### EXERCISE:
Could you return all of the listing below exactly, please?

### THE DATA:
━━━━

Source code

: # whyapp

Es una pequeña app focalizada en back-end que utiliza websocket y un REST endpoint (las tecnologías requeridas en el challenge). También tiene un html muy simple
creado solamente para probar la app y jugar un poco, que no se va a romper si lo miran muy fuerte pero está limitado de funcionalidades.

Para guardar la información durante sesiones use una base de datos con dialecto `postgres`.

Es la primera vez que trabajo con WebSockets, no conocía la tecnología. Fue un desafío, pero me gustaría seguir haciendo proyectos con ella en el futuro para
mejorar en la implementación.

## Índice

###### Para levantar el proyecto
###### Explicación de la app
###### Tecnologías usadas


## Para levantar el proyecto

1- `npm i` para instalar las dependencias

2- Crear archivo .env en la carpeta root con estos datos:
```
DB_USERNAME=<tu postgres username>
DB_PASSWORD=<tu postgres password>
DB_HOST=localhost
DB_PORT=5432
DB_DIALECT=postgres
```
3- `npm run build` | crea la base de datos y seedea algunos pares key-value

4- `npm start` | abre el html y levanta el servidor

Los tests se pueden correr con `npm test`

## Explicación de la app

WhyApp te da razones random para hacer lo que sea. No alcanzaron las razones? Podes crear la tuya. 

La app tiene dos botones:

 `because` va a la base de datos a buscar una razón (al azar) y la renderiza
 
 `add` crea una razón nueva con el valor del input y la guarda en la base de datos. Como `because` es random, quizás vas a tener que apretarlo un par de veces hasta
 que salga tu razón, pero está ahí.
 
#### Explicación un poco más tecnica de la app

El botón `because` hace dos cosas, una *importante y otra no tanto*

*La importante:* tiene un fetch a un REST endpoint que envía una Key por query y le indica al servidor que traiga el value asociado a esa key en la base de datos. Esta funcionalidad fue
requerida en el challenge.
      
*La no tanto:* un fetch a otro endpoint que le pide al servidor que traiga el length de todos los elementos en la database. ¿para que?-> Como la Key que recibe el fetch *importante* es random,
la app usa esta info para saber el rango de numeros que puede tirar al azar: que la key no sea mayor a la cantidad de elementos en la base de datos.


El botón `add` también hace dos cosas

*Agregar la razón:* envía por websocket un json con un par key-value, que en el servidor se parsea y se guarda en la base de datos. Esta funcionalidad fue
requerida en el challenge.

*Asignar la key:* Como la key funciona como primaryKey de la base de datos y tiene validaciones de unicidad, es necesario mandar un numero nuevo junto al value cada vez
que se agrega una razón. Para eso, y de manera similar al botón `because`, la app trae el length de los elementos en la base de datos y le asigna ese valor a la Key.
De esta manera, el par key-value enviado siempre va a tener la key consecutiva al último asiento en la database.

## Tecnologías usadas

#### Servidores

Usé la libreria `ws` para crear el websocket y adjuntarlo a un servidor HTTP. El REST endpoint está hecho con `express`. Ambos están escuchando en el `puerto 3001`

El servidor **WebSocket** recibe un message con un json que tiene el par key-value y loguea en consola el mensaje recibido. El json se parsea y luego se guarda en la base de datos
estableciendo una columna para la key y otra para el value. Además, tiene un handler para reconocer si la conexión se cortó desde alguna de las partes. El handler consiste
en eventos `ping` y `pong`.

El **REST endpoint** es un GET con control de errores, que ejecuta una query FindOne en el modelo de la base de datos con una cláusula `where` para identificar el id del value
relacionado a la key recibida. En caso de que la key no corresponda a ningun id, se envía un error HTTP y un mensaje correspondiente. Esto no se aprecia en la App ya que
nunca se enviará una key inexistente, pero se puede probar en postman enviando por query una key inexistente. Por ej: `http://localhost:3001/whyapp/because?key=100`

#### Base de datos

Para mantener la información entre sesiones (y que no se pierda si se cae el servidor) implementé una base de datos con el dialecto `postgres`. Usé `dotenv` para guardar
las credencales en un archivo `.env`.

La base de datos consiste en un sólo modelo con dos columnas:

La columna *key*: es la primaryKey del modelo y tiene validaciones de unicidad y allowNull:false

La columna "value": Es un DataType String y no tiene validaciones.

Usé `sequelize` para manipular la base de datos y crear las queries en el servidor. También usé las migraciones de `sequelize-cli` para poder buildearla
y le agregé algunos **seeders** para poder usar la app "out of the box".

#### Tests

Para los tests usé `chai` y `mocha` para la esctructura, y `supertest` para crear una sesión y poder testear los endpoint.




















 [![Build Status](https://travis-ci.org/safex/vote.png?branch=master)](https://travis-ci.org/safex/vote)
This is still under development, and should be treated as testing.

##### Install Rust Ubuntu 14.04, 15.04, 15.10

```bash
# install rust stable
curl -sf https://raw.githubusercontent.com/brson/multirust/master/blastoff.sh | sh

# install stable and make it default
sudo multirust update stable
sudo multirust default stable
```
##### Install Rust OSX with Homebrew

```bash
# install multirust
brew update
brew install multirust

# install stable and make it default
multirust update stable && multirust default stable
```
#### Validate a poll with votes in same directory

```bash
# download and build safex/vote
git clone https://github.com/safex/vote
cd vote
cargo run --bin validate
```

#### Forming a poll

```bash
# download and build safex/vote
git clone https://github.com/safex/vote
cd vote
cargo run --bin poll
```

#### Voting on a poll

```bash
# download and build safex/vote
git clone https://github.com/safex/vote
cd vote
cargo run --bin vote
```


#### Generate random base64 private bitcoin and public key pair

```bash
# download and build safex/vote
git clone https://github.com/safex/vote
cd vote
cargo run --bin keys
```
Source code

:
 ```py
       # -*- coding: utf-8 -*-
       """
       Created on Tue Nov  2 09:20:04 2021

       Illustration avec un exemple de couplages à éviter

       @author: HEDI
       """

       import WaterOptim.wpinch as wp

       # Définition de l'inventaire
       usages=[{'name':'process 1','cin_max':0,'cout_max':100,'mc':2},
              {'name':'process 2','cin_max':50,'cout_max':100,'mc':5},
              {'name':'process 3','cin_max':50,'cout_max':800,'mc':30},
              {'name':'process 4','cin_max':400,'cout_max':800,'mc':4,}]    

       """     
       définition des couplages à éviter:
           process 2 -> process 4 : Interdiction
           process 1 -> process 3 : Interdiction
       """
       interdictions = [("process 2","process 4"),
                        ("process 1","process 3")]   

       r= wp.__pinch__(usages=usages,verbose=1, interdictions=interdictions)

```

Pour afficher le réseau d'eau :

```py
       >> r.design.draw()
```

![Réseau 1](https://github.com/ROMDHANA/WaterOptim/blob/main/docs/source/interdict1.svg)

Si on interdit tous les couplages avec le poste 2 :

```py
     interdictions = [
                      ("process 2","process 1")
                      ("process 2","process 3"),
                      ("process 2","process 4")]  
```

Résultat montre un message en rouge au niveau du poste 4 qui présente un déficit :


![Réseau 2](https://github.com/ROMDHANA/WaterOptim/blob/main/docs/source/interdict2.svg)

━━━━

### RESULT OF THE TASK:
Source code

: # whyapp

Es una pequeña app focalizada en back-end que utiliza websocket y un REST endpoint (las tecnologías requeridas en el challenge). También tiene un html muy simple
creado solamente para probar la app y jugar un poco, que no se va a romper si lo miran muy fuerte pero está limitado de funcionalidades.

Para guardar la información durante sesiones use una base de datos con dialecto `postgres`.

Es la primera vez que trabajo con WebSockets, no conocía la tecnología. Fue un desafío, pero me gustaría seguir haciendo proyectos con ella en el futuro para
mejorar en la implementación.

## Índice

###### Para levantar el proyecto
###### Explicación de la app
###### Tecnologías usadas


## Para levantar el proyecto

1- `npm i` para instalar las dependencias

2- Crear archivo .env en la carpeta root con estos datos:
```
DB_USERNAME=<tu postgres username>
DB_PASSWORD=<tu postgres password>
DB_HOST=localhost
DB_PORT=5432
DB_DIALECT=postgres
```
3- `npm run build` | crea la base de datos y seedea algunos pares key-value

4- `npm start` | abre el html y levanta el servidor

Los tests se pueden correr con `npm test`

## Explicación de la app

WhyApp te da razones random para hacer lo que sea. No alcanzaron las razones? Podes crear la tuya. 

La app tiene dos botones:

 `because` va a la base de datos a buscar una razón (al azar) y la renderiza
 
 `add` crea una razón nueva con el valor del input y la guarda en la base de datos. Como `because` es random, quizás vas a tener que apretarlo un par de veces hasta
 que salga tu razón, pero está ahí.
 
#### Explicación un poco más tecnica de la app

El botón `because` hace dos cosas, una *importante y otra no tanto*

*La importante:* tiene un fetch a un REST endpoint que envía una Key por query y le indica al servidor que traiga el value asociado a esa key en la base de datos. Esta funcionalidad fue
requerida en el challenge.
      
*La no tanto:* un fetch a otro endpoint que le pide al servidor que traiga el length de todos los elementos en la database. ¿para que?-> Como la Key que recibe el fetch *importante* es random,
la app usa esta info para saber el rango de numeros que puede tirar al azar: que la key no sea mayor a la cantidad de elementos en la base de datos.


El botón `add` también hace dos cosas

*Agregar la razón:* envía por websocket un json con un par key-value, que en el servidor se parsea y se guarda en la base de datos. Esta funcionalidad fue
requerida en el challenge.

*Asignar la key:* Como la key funciona como primaryKey de la base de datos y tiene validaciones de unicidad, es necesario mandar un numero nuevo junto al value cada vez
que se agrega una razón. Para eso, y de manera similar al botón `because`, la app trae el length de los elementos en la base de datos y le asigna ese valor a la Key.
De esta manera, el par key-value enviado siempre va a tener la key consecutiva al último asiento en la database.

## Tecnologías usadas

#### Servidores

Usé la libreria `ws` para crear el websocket y adjuntarlo a un servidor HTTP. El REST endpoint está hecho con `express`. Ambos están escuchando en el `puerto 3001`

El servidor **WebSocket** recibe un message con un json que tiene el par key-value y loguea en consola el mensaje recibido. El json se parsea y luego se guarda en la base de datos
estableciendo una columna para la key y otra para el value. Además, tiene un handler para reconocer si la conexión se cortó desde alguna de las partes. El handler consiste
en eventos `ping` y `pong`.

El **REST endpoint** es un GET con control de errores, que ejecuta una query FindOne en el modelo de la base de datos con una cláusula `where` para identificar el id del value
relacionado a la key recibida. En caso de que la key no corresponda a ningun id, se envía un error HTTP y un mensaje correspondiente. Esto no se aprecia en la App ya que
nunca se enviará una key inexistente, pero se puede probar en postman enviando por query una key inexistente. Por ej: `http://localhost:3001/whyapp/because?key=100`

#### Base de datos

Para mantener la información entre sesiones (y que no se pierda si se cae el servidor) implementé una base de datos con el dialecto `postgres`. Usé `dotenv` para guardar
las credencales en un archivo `.env`.

La base de datos consiste en un sólo modelo con dos columnas:

La columna *key*: es la primaryKey del modelo y tiene validaciones de unicidad y allowNull:false

La columna "value": Es un DataType String y no tiene validaciones.

Usé `sequelize` para manipular la base de datos y crear las queries en el servidor. También usé las migraciones de `sequelize-cli` para poder buildearla
y le agregé algunos **seeders** para poder usar la app "out of the box".

#### Tests

Para los tests usé `chai` y `mocha` para la esctructura, y `supertest` para crear una sesión y poder testear los endpoint.




















 [![Build Status](https://travis-ci.org/safex/vote.png?branch=master)](https://travis-ci.org/safex/vote)
This is still under development, and should be treated as testing.

##### Install Rust Ubuntu 14.04, 15.04, 15.10

```bash
# install rust stable
curl -sf https://raw.githubusercontent.com/brson/multirust/master/blastoff.sh | sh

# install stable and make it default
sudo multirust update stable
sudo multirust default stable
```
##### Install Rust OSX with Homebrew

```bash
# install multirust
brew update
brew install multirust

# install stable and make it default
multirust update stable && multirust default stable
```
#### Validate a poll with votes in same directory

```bash
# download and build safex/vote
git clone https://github.com/safex/vote
cd vote
cargo run --bin validate
```

#### Forming a poll

```bash
# download and build safex/vote
git clone https://github.com/safex/vote
cd vote
cargo run --bin poll
```

#### Voting on a poll

```bash
# download and build safex/vote
git clone https://github.com/safex/vote
cd vote
cargo run --bin vote
```


#### Generate random base64 private bitcoin and public key pair

```bash
# download and build safex/vote
git clone https://github.com/safex/vote
cd vote
cargo run --bin keys
```
Source code

:
 ```py
       # -*- coding: utf-8 -*-
       """
       Created on Tue Nov  2 09:20:04 2021

       Illustration avec un exemple de couplages à éviter

       @author: HEDI
       """

       import WaterOptim.wpinch as wp

       # Définition de l'inventaire
       usages=[{'name':'process 1','cin_max':0,'cout_max':100,'mc':2},
              {'name':'process 2','cin_max':50,'cout_max':100,'mc':5},
              {'name':'process 3','cin_max':50,'cout_max':800,'mc':30},
              {'name':'process 4','cin_max':400,'cout_max':800,'mc':4,}]    

       """     
       définition des couplages à éviter:
           process 2 -> process 4 : Interdiction
           process 1 -> process 3 : Interdiction
       """
       interdictions = [("process 2","process 4"),
                        ("process 1","process 3")]   

       r= wp.__pinch__(usages=usages,verbose=1, interdictions=interdictions)

```

Pour afficher le réseau d'eau :

```py
       >> r.design.draw()
```

![Réseau 1](https://github.com/ROMDHANA/WaterOptim/blob/main/docs/source/interdict1.svg)

Si on interdit tous les couplages avec le poste 2 :

```py
     interdictions = [
                      ("process 2","process 1")
                      ("process 2","process 3"),
                      ("process 2","process 4")]  
```

Résultat montre un message en rouge au niveau du poste 4 qui présente un déficit :


![Réseau 2](https://github.com/ROMDHANA/WaterOptim/blob/main/docs/source/interdict2.svg)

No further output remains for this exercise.